This is a simple example of using Stable Baselines3, a library for reinforcement learning, to train an agent on the CartPole-v0 environment.
Make sure you have the following dependencies installed:
- stable-baselines3
- gym
- pyglet
You can install them using pip:
pip install stable-baselines3[extra]
pip install pyglet==1.5.27
First, we import the necessary dependencies and create an instance of the CartPole-v0 environment:
import os
import gym
from stable_baselines3 import PPO
from stable_baselines3.common.vec_env import DummyVecEnv
from stable_baselines3.common.evaluation import evaluate_policy
environment_name = 'CartPole-v0'
env = gym.make(environment_name)
To train the agent, we initialize the PPO algorithm and pass in the environment. We then call the learn
method to start the training process:
log_path = os.path.join('Training', 'Logs')
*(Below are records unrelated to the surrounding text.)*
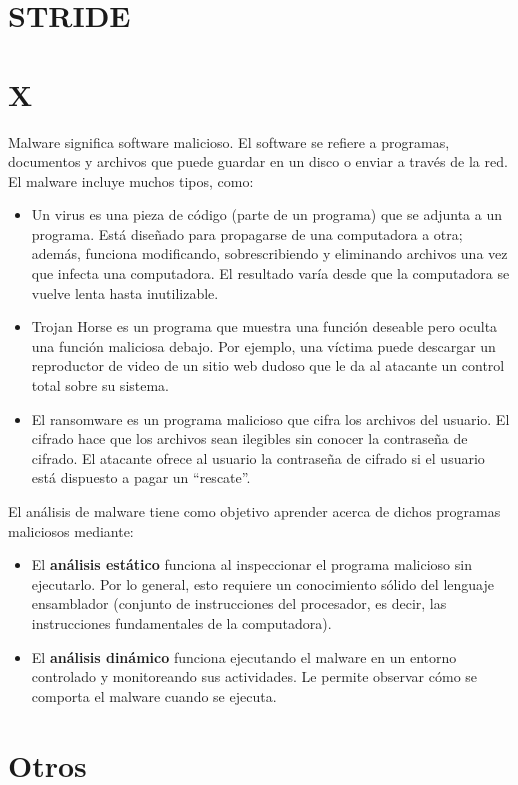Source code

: \section{STRIDE}

\section{X}

Malware significa software malicioso. El software se refiere a programas, documentos y archivos que puede guardar en un disco o enviar a través de la red. El malware incluye muchos tipos, como:
\begin{itemize}
    \item Un virus es una pieza de código (parte de un programa) que se adjunta a un programa. Está diseñado para propagarse de una computadora a otra; además, funciona modificando, sobrescribiendo y eliminando archivos una vez que infecta una computadora. El resultado varía desde que la computadora se vuelve lenta hasta inutilizable.
    \item Trojan Horse es un programa que muestra una función deseable pero oculta una función maliciosa debajo. Por ejemplo, una víctima puede descargar un reproductor de video de un sitio web dudoso que le da al atacante un control total sobre su sistema.
    \item El ransomware es un programa malicioso que cifra los archivos del usuario. El cifrado hace que los archivos sean ilegibles sin conocer la contraseña de cifrado. El atacante ofrece al usuario la contraseña de cifrado si el usuario está dispuesto a pagar un ``rescate''.\end{itemize}

    El análisis de malware tiene como objetivo aprender acerca de dichos programas maliciosos mediante:
\begin{itemize}
    \item El \textbf{análisis estático} funciona al inspeccionar el programa malicioso sin ejecutarlo. Por lo general, esto requiere un conocimiento sólido del lenguaje ensamblador (conjunto de instrucciones del procesador, es decir, las instrucciones fundamentales de la computadora).
    \item El \textbf{análisis dinámico} funciona ejecutando el malware en un entorno controlado y monitoreando sus actividades. Le permite observar cómo se comporta el malware cuando se ejecuta.
\end{itemize}
\section{Otros}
env = DummyVecEnv([lambda: env])
model = PPO('MlpPolicy', env, verbose=1, tensorboard_log=log_path)
model.learn(total_timesteps=20000)
------------------------------------------
| time/ | |
| fps | 581 |
| iterations | 10 |
| time_elapsed | 35 |
| total_timesteps | 20480 |
| train/ | |
| approx_kl | 0.0065331194 |
| clip_fraction | 0.0254 |
| clip_range | 0.2 |
| entropy_loss | -0.57 |
| explained_variance | 0.651 |
| learning_rate | 0.0003 |
| loss | 7.36 |
| n_updates | 90 |
| policy_gradient_loss | -0.0054 |
| value_loss | 23.8 |
------------------------------------------
You can save the trained model to a file and load it later for evaluation or further training:
PPO_Path = os.path.join('Training', 'Saved Models', 'PPO_Model_Cartpole')
model.save(PPO_Path)
model = PPO.load(PPO_Path, env=env)
To evaluate the performance of the trained agent, you can use the evaluate_policy
function:
evaluate_policy(model, env, n_eval_episodes=10, render=True)
You can test the trained model by running episodes and observing its behavior:
episodes = 5
for episode in range(1, episodes + 1):
obs = env.reset()
done = False
score = 0
while not done:
env.render()
action, _ = model.predict(obs)
obs, reward, done, info = env.step(action)
score += reward
print('Episode: {} Score: {}'.format(episode, score))
env.close()
You can visualize the training progress using TensorBoard. First, specify the log directory and start TensorBoard:
training_log_path = os.path.join(log_path, 'PPO_1')
!tensorboard --logdir={training_log_path}
Then, open localhost:6006
in your browser to view the training logs.
Reinforcement learning with Stable Baselines3 is a powerful tool for training agents in various environments. By following the steps in this example, you can train, save, and evaluate a reinforcement learning agent for the CartPole-v0 environment.